Piechula został wezwany przez radę miejską "do wyjaśnienia domniemanych kwestii tzw. awansu oraz gratyfikacji finansowych na rzecz podwładnej, relacji intymnych w godzinach pracy, należytego wykonywania obowiązków służbowych". Radni zawnioskowali do burmistrza o "radykalne rozwiązanie dalszej współpracy zawodowej, która nie powinna być łączona z relacjami osobistymi". Zarówno radni z PiS, jak i z PO byli inicjatorami referendum w sprawie odwołania Piechuli. Wcześniej mikołowski klub PO, którego Piechula był członkiem, zażądał wystąpienia z szeregów partii.
Piechula wypisał się z Platformy Obywatelskiej na początku marca, ale radni zdania ws. nepotyzmu nie zmienili. - Nie jestem śledczym, ale ta sytuacja nie jest transparentna - powiedział TVN24 Michał Rupik, przewodniczący rady miejskiej w Mikołowie. Piechula przyznał, że to on awansował Czech na asystentkę burmistrza i dwukrotnie dał jej podwyżkę, ale podkreślił, że nie zamierza ustępować z urzędu ani zwalniać kochanki. W końcu jednak asystentka przeniosła się do innej miejskiej placówki.

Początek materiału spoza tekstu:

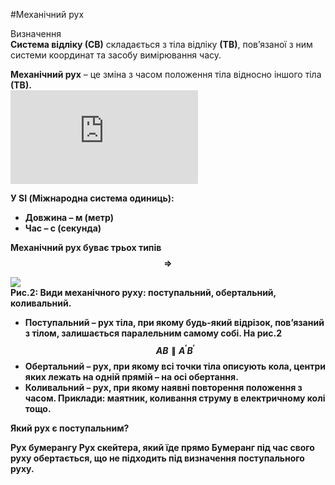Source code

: #Механічний рух

<div class="eoz-wrap">
<span class="eoz">Визначення</span>
<div class="eoz-text">
<b>Система вiдлiку (СВ)</b> складається з тiла вiдлiку <b>(ТВ)</b>, пов’язаної з ним системи координат та засобу вимiрювання часу.
<p></p>
<b>Механiчний рух</b> – це змiна з часом положення тiла <span class="p1">вiдносно</span> iншого тiла <b>(ТВ)<b>.
</div>
</div>

<div class="fluidMedia">
<iframe align="center" src="https://www.youtube.com/embed/gqTUn9VZThw" frameborder="0" allowfullscreen></iframe>
</div>
<div class="popup">
</div>

<p></p>

<span class="p1"><b>У SI (Міжнародна система одиниць):</b></span>
* Довжина – м (метр)
* Час – с (секунда)

**Механічний рух буває трьох типів** $$\Rightarrow$$

<img class="image"  src="https://rawgit.com/chudaol/ed-era-book-physics/master/images/chapter_1/2.svg" />


<div class="caption">
Рис.2: Види механiчного руху: поступальний, обертальний, коливальний.
</div>


* <span class="p1">Поступальний</span> – рух тiла, при якому будь-який вiдрiзок, пов’язаний з тiлом, залишається паралельним самому собi. На рис.2 $$AB \parallel A^\prime B^\prime$$
* <span class="p1">Обертальний</span> – рух, при якому всi точки тiла описують кола, центри яких лежать на однiй прямiй – на **осi обертання**.
* <span class="p1">Коливальний</span> – рух, при якому наявнi повторення положення з часом. Приклади: маятник, коливання струму в електричному колi тощо.


<quiz correctLabel="correct!" incorrectLabel="incorrect!" checkLabel="check ansert">
<question>
<p>Який рух є поступальним?</p>
<answer>Рух бумерангу</answer>
<answer correct>Рух скейтера, який їде прямо</answer>
<explanation>
Бумеранг під час свого руху обертається, що не підходить під визначення поступального руху.
</explanation>
</question>
</quiz>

"Zamiast pracować "urzędował" ze swoją podwładną w jednym z hoteli"
W środę w Mikołowie został zawiązany komitet referendalny na rzecz odwołania Piechuli ze stanowiska burmistrza. Lista zarzutów ma 15 punktów. "Szkodzi wizerunkowi miasta", "tworzy nowe etaty, które do tej pory nie był potrzebne i zatrudnia swoich znajomych" - czytamy na portalu mojmikoloww.pl. Ponadto "wykorzystując fakt, że zarówno on jak i zatrudniona przez niego asystentka mają nienormowany czas pracy, zamiast pracować „urzędował” ze swoją podwładną w jednym z katowickich hoteli. Kiedy dowiedział się, że o sprawie tej postanowiła napisać jedna z gazet, ubiegając publikację, szybko oświadczył publicznie na swoim profilu na Facebooku, że „jest w swojej asystentce zakochany po uszy", a następnie stworzył dla niej stanowisko w jednej z gminnych jednostek, wbrew stanowisku Rady Miejskiej, które przedstawił Przewodniczący Rady Miejskiej w imieniu radnych" - tak brzmi kolejny mocny zarzut wobec burmistrza.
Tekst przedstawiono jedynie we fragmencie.